___ DATA SUPPLIED ___

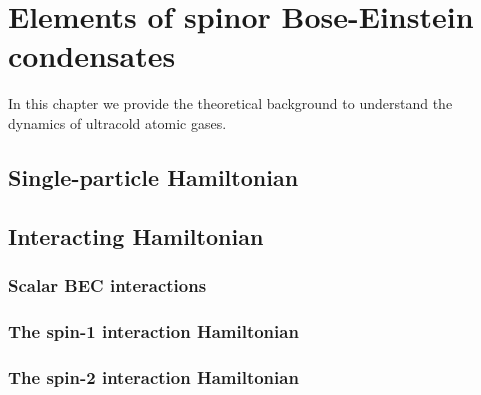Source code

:\chapter{Elements of spinor Bose-Einstein condensates}

In this chapter we provide the theoretical background to understand the 
dynamics of ultracold atomic gases.


\section{Single-particle Hamiltonian}

\section{Interacting Hamiltonian}

\subsection{Scalar BEC interactions}

\subsection{The spin-1 interaction Hamiltonian}

\subsection{The spin-2 interaction Hamiltonian}
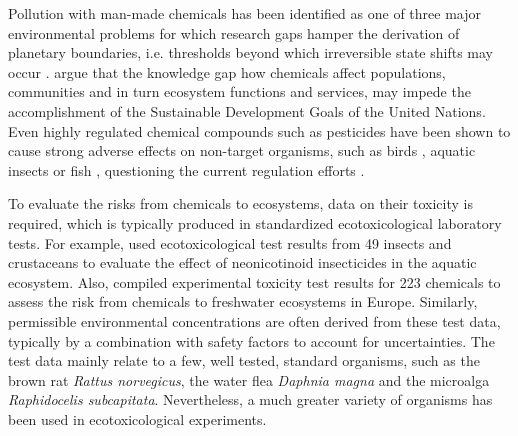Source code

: \documentclass[journal,datadescriptor,submit,moreauthors,pdftex]{Definitions/mdpi}
\begin{document}
Pollution with man-made chemicals has been identified as one of three major environmental problems for which research gaps hamper the derivation of planetary boundaries, i.e. thresholds beyond which irreversible state shifts may occur \citep{steffen_anthropocene_2007, steffen_planetary_2015}. \citet{bernhardt_synthetic_2017} argue that the knowledge gap how chemicals affect populations, communities and in turn ecosystem functions and services, may impede the accomplishment of the Sustainable Development Goals \citep{rosa_transforming_2017} of the United Nations. Even highly regulated chemical compounds such as pesticides have been shown to cause strong adverse effects on non-target organisms, such as birds \citep{hallmann_declines_2014}, aquatic insects \citep{beketov_pesticides_2013} or fish \citep{yamamuro_neonicotinoids_2019}, questioning the current regulation efforts \citep{schafer_future_2019}.

To evaluate the risks from chemicals to ecosystems, data on their toxicity is required, which is typically produced in standardized ecotoxicological laboratory tests. For example, \citet{morrissey_neonicotinoid_2015} used ecotoxicological test results from 49 insects and crustaceans to evaluate the effect of neonicotinoid insecticides in the aquatic ecosystem. Also, \citet{malaj_organic_2014} compiled experimental toxicity test results for 223 chemicals to assess the risk from chemicals to freshwater ecosystems in Europe. Similarly, permissible environmental concentrations are often derived from these test data, typically by a combination with safety factors to account for uncertainties. The test data mainly relate to a few, well tested, standard organisms, such as the brown rat \textit{Rattus norvegicus}, the water flea \textit{Daphnia magna} and the microalga \textit{Raphidocelis subcapitata}. Nevertheless, a much greater variety of organisms has been used in ecotoxicological experiments.
\end{document}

___

EXERCISE BRIEF:
Within the listing above, find the line containing "In this chapter" and the line containing "Pollution with man-made". Transcribe them and everything between them exactly, leaving out the pictures.

RESPONSE AREA:
In this chapter we provide the theoretical background to understand the 
dynamics of ultracold atomic gases.


\section{Single-particle Hamiltonian}

\section{Interacting Hamiltonian}

\subsection{Scalar BEC interactions}

\subsection{The spin-1 interaction Hamiltonian}

\subsection{The spin-2 interaction Hamiltonian}
Source code

: \documentclass[journal,datadescriptor,submit,moreauthors,pdftex]{Definitions/mdpi}
\begin{document}
Pollution with man-made chemicals has been identified as one of three major environmental problems for which research gaps hamper the derivation of planetary boundaries, i.e. thresholds beyond which irreversible state shifts may occur \citep{steffen_anthropocene_2007, steffen_planetary_2015}. \citet{bernhardt_synthetic_2017} argue that the knowledge gap how chemicals affect populations, communities and in turn ecosystem functions and services, may impede the accomplishment of the Sustainable Development Goals \citep{rosa_transforming_2017} of the United Nations. Even highly regulated chemical compounds such as pesticides have been shown to cause strong adverse effects on non-target organisms, such as birds \citep{hallmann_declines_2014}, aquatic insects \citep{beketov_pesticides_2013} or fish \citep{yamamuro_neonicotinoids_2019}, questioning the current regulation efforts \citep{schafer_future_2019}.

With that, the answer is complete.